# ABOUT THIS EXERCISE:
Once you reach the line holding "Total Time |", write out that line and every later one exactly, ending with the last line of the data; write nothing else.
··· DATA IN THIS EXERCISE ···
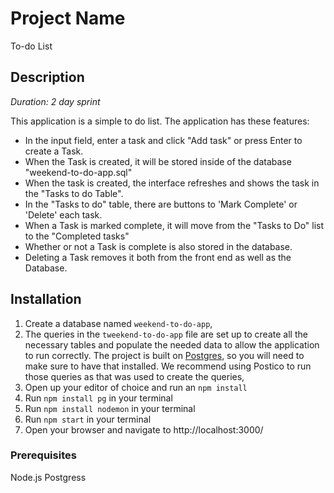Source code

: # Project Name

To-do List

## Description

_Duration: 2 day sprint_

This application is a simple to do list.
The application has these features:
* In the input field, enter a task and click "Add task" or press Enter to create a Task.
* When the Task is created, it will be stored inside of the database "weekend-to-do-app.sql"
* When the task is created, the interface refreshes and shows the task in the "Tasks to do Table".
* In the "Tasks to do" table, there are buttons to 'Mark Complete' or 'Delete' each task.
* When a Task is marked complete, it will move from the "Tasks to Do" list to the "Completed tasks"
* Whether or not a Task is complete is also stored in the database.
* Deleting a Task removes it both from the front end as well as the Database.

## Installation

1. Create a database named `weekend-to-do-app`,
2. The queries in the `tweekend-to-do-app` file are set up to create all the necessary tables and populate the needed data to allow the application to run correctly. The project is built on [Postgres](https://www.postgresql.org/download/), so you will need to make sure to have that installed. We recommend using Postico to run those queries as that was used to create the queries, 
3. Open up your editor of choice and run an `npm install`
4. Run `npm install pg` in your terminal
4. Run `npm install nodemon` in your terminal
5. Run `npm start` in your terminal
6. Open your browser and navigate to http://localhost:3000/


### Prerequisites

Node.js
Postgress

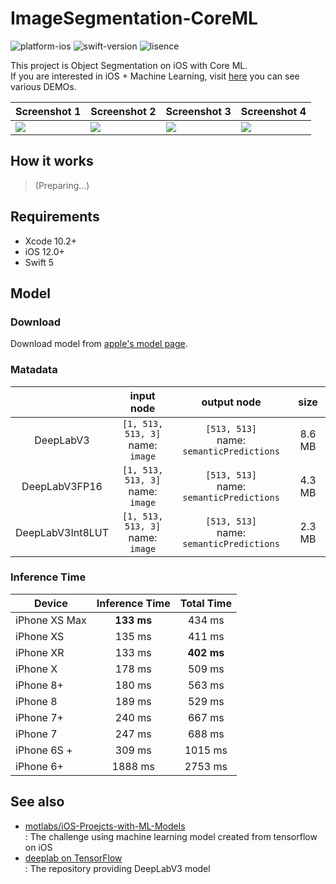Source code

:# ImageSegmentation-CoreML

![platform-ios](https://img.shields.io/badge/platform-ios-lightgrey.svg)
![swift-version](https://img.shields.io/badge/swift-5.0-red.svg)
![lisence](https://img.shields.io/badge/license-MIT-black.svg)

This project is Object Segmentation on iOS with Core ML.<br>If you are interested in iOS + Machine Learning, visit [here](https://github.com/motlabs/iOS-Proejcts-with-ML-Models) you can see various DEMOs.<br>

| Screenshot 1 | Screenshot 2 | Screenshot 3 | Screenshot 4 |
| ------------ | ------------ | ------------ | ------------ |
| ![](resource/IMG_3632.PNG) | ![](resource/IMG_3633.PNG) | ![](resource/IMG_3634.PNG) | ![](resource/IMG_3635.PNG) |

## How it works

> (Preparing...)

## Requirements

- Xcode 10.2+
- iOS 12.0+
- Swift 5

## Model

### Download

Download model from [apple's model page](https://developer.apple.com/machine-learning/models/).

### Matadata

|            | input node    | output node    |   size   |
| :--------: | :-----------: | :------------: | :------: |
| DeepLabV3     | `[1, 513, 513, 3]`<br>name: `image` | `[513, 513]`<br>name: `semanticPredictions` | 8.6 MB |
| DeepLabV3FP16 | `[1, 513, 513, 3]`<br>name: `image` | `[513, 513]`<br>name: `semanticPredictions` | 4.3 MB |
| DeepLabV3Int8LUT | `[1, 513, 513, 3]`<br>name: `image` | `[513, 513]`<br>name: `semanticPredictions` | 2.3 MB |

### Inference Time

| Device        | Inference Time | Total Time |
| ------------- | :------: | :-----: |
| iPhone XS Max | **133 ms** | 434 ms |
| iPhone XS     | 135 ms | 411 ms |
| iPhone XR     | 133 ms | **402 ms** |
| iPhone X      | 178 ms | 509 ms |
| iPhone 8+     | 180 ms | 563 ms |
| iPhone 8      | 189 ms | 529 ms |
| iPhone 7+     | 240 ms | 667 ms |
| iPhone 7      | 247 ms | 688 ms |
| iPhone 6S +   | 309 ms | 1015 ms |
| iPhone 6+     | 1888 ms | 2753 ms |


## See also

- [motlabs/iOS-Proejcts-with-ML-Models](https://github.com/motlabs/iOS-Proejcts-with-ML-Models)<br>
  : The challenge using machine learning model created from tensorflow on iOS
- [deeplab on TensorFlow](https://github.com/tensorflow/models/tree/master/research/deeplab)<br>
  : The repository providing DeepLabV3 model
···
# ANSWER BELOW:
| Device        | Inference Time | Total Time |
| ------------- | :------: | :-----: |
| iPhone XS Max | **133 ms** | 434 ms |
| iPhone XS     | 135 ms | 411 ms |
| iPhone XR     | 133 ms | **402 ms** |
| iPhone X      | 178 ms | 509 ms |
| iPhone 8+     | 180 ms | 563 ms |
| iPhone 8      | 189 ms | 529 ms |
| iPhone 7+     | 240 ms | 667 ms |
| iPhone 7      | 247 ms | 688 ms |
| iPhone 6S +   | 309 ms | 1015 ms |
| iPhone 6+     | 1888 ms | 2753 ms |


## See also

- [motlabs/iOS-Proejcts-with-ML-Models](https://github.com/motlabs/iOS-Proejcts-with-ML-Models)<br>
  : The challenge using machine learning model created from tensorflow on iOS
- [deeplab on TensorFlow](https://github.com/tensorflow/models/tree/master/research/deeplab)<br>
  : The repository providing DeepLabV3 model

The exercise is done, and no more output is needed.